@jammy your code isnt working for the mentioned test case.
One simple approach is to go greedy on the test data, but that wont always
give the optimum answer.
On Tue, Jan 11, 2011 at 1:11 PM, Arpit Sood <soodfi...@gmail.com> wrote:
> the output for first test case is wrong it should be
> (John)1 4 5 6 2 2 ----- (Mary)2 2 4 5 6 1 1 7 8 ------ (Mary) 8 1 7
> minimum cuts made are 2
>
>
>
> On Tue, Jan 11, 2011 at 10:04 AM, Jammy <xujiayiy...@gmail.com> wrote:
>
>> (a) it is intuitive to see we need to make a recursive function which
>> takes the following arguments:
>> 1) array,
>> 2) start index,
>> 3) length of the array,
>> 4) a sentinel indicating if it is the first half or second half
>> 5) a sum if it is the second half
>> 6) number of cuts so far
>> 7) a global minimal cuts
>>
>> So my recursive function looks something like this,
>> void cutMinHelper(int *arr, int start, int len, bool isFirst, int sum,
>> int cut, int &minV, vector<int> &res);
>>
>> and its wrapper just takes two arguments
>> void cutMin(int *arr, int len);
>>
>> The idea is to differentiate the first half and second half. If it's
>> the first half, you need make all possible cuts, and recursive call
>> itself to get the second done.
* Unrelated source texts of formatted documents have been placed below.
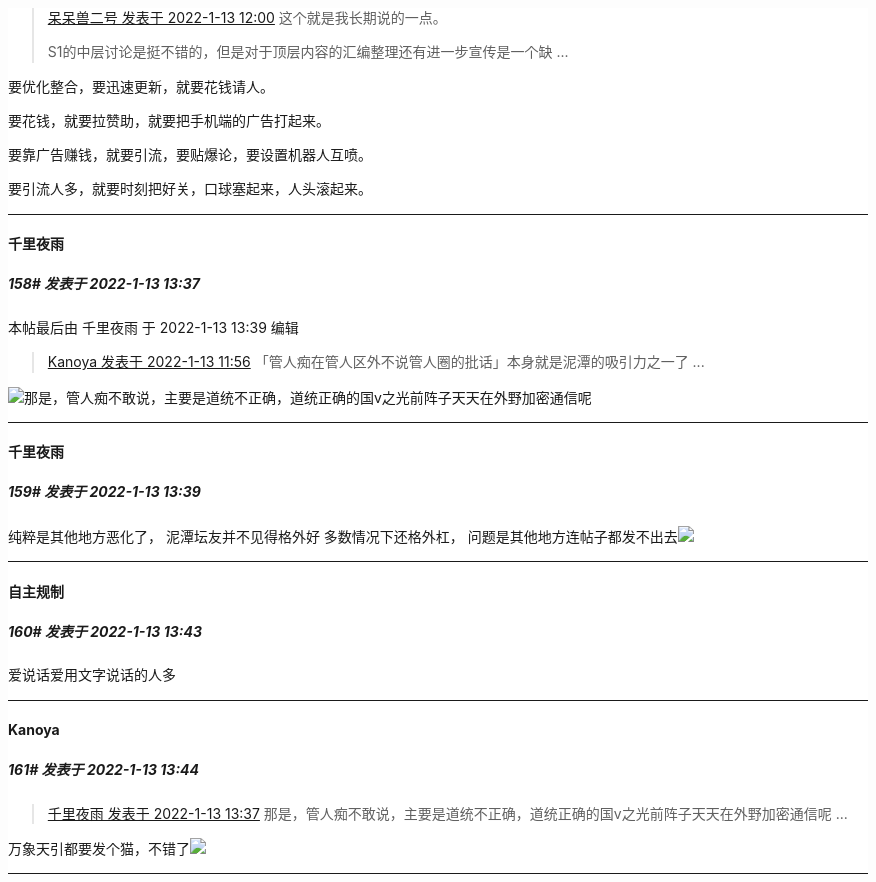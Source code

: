 <blockquote><a href="httphttps://bbs.saraba1st.com/2b/forum.php?mod=redirect&amp;goto=findpost&amp;pid=54271636&amp;ptid=2047103" target="_blank">呆呆兽二号 发表于 2022-1-13 12:00</a>
这个就是我长期说的一点。

S1的中层讨论是挺不错的，但是对于顶层内容的汇编整理还有进一步宣传是一个缺 ...</blockquote>
要优化整合，要迅速更新，就要花钱请人。

要花钱，就要拉赞助，就要把手机端的广告打起来。

要靠广告赚钱，就要引流，要贴爆论，要设置机器人互喷。

要引流人多，就要时刻把好关，口球塞起来，人头滚起来。

*****

####  千里夜雨  
##### 158#       发表于 2022-1-13 13:37

 本帖最后由 千里夜雨 于 2022-1-13 13:39 编辑 
<blockquote><a href="httphttps://bbs.saraba1st.com/2b/forum.php?mod=redirect&amp;goto=findpost&amp;pid=54271582&amp;ptid=2047103" target="_blank">Kanoya 发表于 2022-1-13 11:56</a>
「管人痴在管人区外不说管人圈的批话」本身就是泥潭的吸引力之一了 ...</blockquote>
<img src="https://static.saraba1st.com/image/smiley/face2017/067.png" referrerpolicy="no-referrer">那是，管人痴不敢说，主要是道统不正确，道统正确的国v之光前阵子天天在外野加密通信呢

*****

####  千里夜雨  
##### 159#       发表于 2022-1-13 13:39

纯粹是其他地方恶化了，
泥潭坛友并不见得格外好
多数情况下还格外杠，
问题是其他地方连帖子都发不出去<img src="https://static.saraba1st.com/image/smiley/face2017/067.png" referrerpolicy="no-referrer">

*****

####  自主规制  
##### 160#       发表于 2022-1-13 13:43

爱说话爱用文字说话的人多

*****

####  Kanoya  
##### 161#       发表于 2022-1-13 13:44

<blockquote><a href="httphttps://bbs.saraba1st.com/2b/forum.php?mod=redirect&amp;goto=findpost&amp;pid=54272734&amp;ptid=2047103" target="_blank">千里夜雨 发表于 2022-1-13 13:37</a>
那是，管人痴不敢说，主要是道统不正确，道统正确的国v之光前阵子天天在外野加密通信呢 ...</blockquote>
万象天引都要发个猫，不错了<img src="https://static.saraba1st.com/image/smiley/face2017/067.png" referrerpolicy="no-referrer">



*****
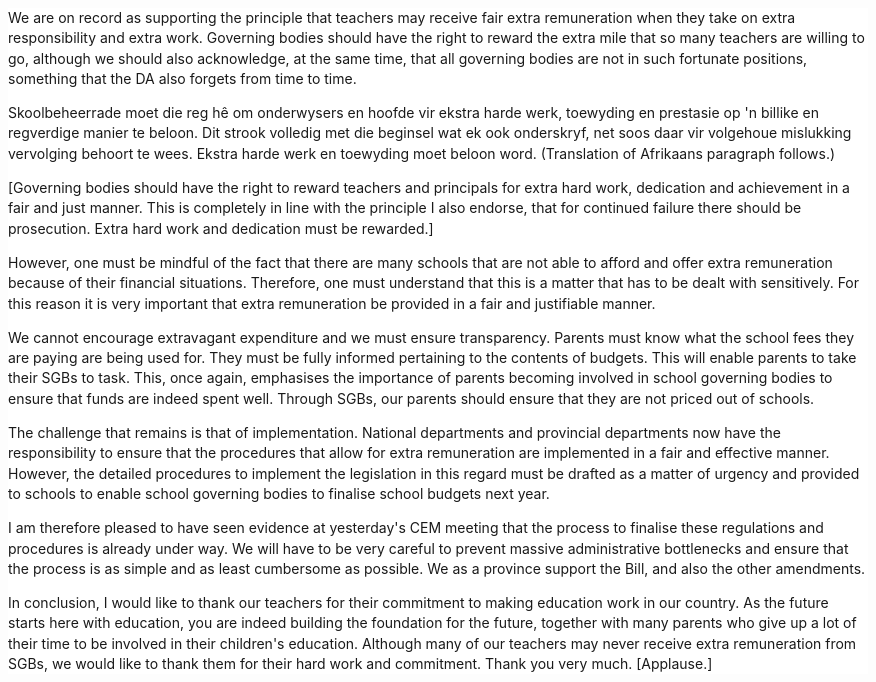 We are on record as supporting the principle that teachers may receive  fair
extra remuneration when they take on extra responsibility  and  extra  work.
Governing bodies should have the right to reward  the  extra  mile  that  so
many teachers are willing to go, although we  should  also  acknowledge,  at
the same  time,  that  all  governing  bodies  are  not  in  such  fortunate
positions, something that the DA also forgets from time to time.

Skoolbeheerrade moet die reg hê om onderwysers en hoofde  vir  ekstra  harde
werk, toewyding en prestasie op 'n billike en regverdige manier  te  beloon.
Dit strook volledig met die beginsel wat ek ook onderskryf,  net  soos  daar
vir volgehoue mislukking vervolging behoort te wees. Ekstra  harde  werk  en
toewyding moet beloon word. (Translation of Afrikaans paragraph follows.)

[Governing bodies should have the right to reward  teachers  and  principals
for extra hard work, dedication and achievement in a fair and  just  manner.
This is completely in line with the  principle  I  also  endorse,  that  for
continued  failure  there  should  be  prosecution.  Extra  hard  work   and
dedication must be rewarded.]

However, one must be mindful of the fact that there are  many  schools  that
are not able to  afford  and  offer  extra  remuneration  because  of  their
financial situations. Therefore, one must understand that this is  a  matter
that has to be dealt with sensitively. For this reason it is very  important
that extra remuneration be provided in a fair and justifiable manner.

We  cannot  encourage   extravagant   expenditure   and   we   must   ensure
transparency. Parents must know what the school fees  they  are  paying  are
being used for. They must be fully informed pertaining to  the  contents  of
budgets. This will enable parents to take their SGBs  to  task.  This,  once
again, emphasises the importance of  parents  becoming  involved  in  school
governing bodies to ensure that funds are indeed spent well.  Through  SGBs,
our parents should ensure that they are not priced out of schools.

The challenge that remains is that of implementation.  National  departments
and provincial departments now have the responsibility to  ensure  that  the
procedures that allow for extra remuneration are implemented in a  fair  and
effective  manner.  However,  the  detailed  procedures  to  implement   the
legislation in this regard must be  drafted  as  a  matter  of  urgency  and
provided to schools to enable school governing  bodies  to  finalise  school
budgets next year.

I am therefore pleased to have seen  evidence  at  yesterday's  CEM  meeting
that the process to finalise these regulations  and  procedures  is  already
under  way.  We  will  have  to  be  very   careful   to   prevent   massive
administrative bottlenecks and ensure that the process is as simple  and  as
least cumbersome as possible. We as a province support the  Bill,  and  also
the other amendments.

In conclusion, I would like to thank our teachers for  their  commitment  to
making education work in  our  country.  As  the  future  starts  here  with
education, you are indeed building the foundation for the  future,  together
with many parents who give up a lot of their time to be  involved  in  their
children's education. Although many of our teachers may never receive  extra
remuneration from SGBs, we would like to thank them for their hard work  and
commitment. Thank you very much. [Applause.]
If it's the second half, you need
>> calculate sums all the way to the end. Break out of the loop if it
>> equals to the sum of the first part. And then recursively call itself
>> to get the first half done.
>>
>> I hope my code explains the idea...Please report any bugs you find :)
>>
>> vector<int> minVector; //storing the cuts
>>
>> void cutMin(int *arr, int len){
>> int cut=0, minV = INT_MAX;
>> vector<int> res;
>> cutMinHelper(arr, 0, len, true, 0, cut, minV, res);
>> if(minV<INT_MAX){
>> cout<<"minimal cut is"<<minV<<endl;
>> }
>>
>> }
>>
>> void cutMinHelper(int *arr, int start, int len, bool isFirst, int sum,
>> int cut, int &minV, vector<int> &res){
>> if(isFirst && start<len){
>> if(start==0) cut = 0;
>> int sum = arr[start];
>> cut++;
>> for(int i = start+1; i < len; i++){
>> vector<int> addOne = res;
>> addOne.push_back(i-1);
>> cutMinHelper(arr, i , len, !isFirst, sum, cut,
>> minV, addOne);
>> sum += arr[i];
>> }
>> }
>> if(!isFirst && start<len){
>> int i, sum2 = 0;
>> for(i = start; i < len; i++){
>> sum2 += arr[i];
>> if(sum2 == sum){
>> break;
>> }
>> }
>> if( i==len-1 && sum2==sum) {
>> if(cut<minV){
>> minV = cut;
>> minVector = res;
>> }
>> }
>> if(i<len-1){
>> cut++;
>> vector<int> addOne = res;
>> addOne.push_back(i);
>> cutMinHelper(arr, i+1, len, !isFirst, 0, cut, minV,
>> addOne);
>> }
>> }
>> }
>>
>> (b) I didn't write the code, but I think the code would look like the
>> first one with few modifications.
>>
>>
>> On Jan 10, 1:08 pm, shady <sinv...@gmail.com> wrote:
>> > Given an array of numbers : a1, a2, a3..... an....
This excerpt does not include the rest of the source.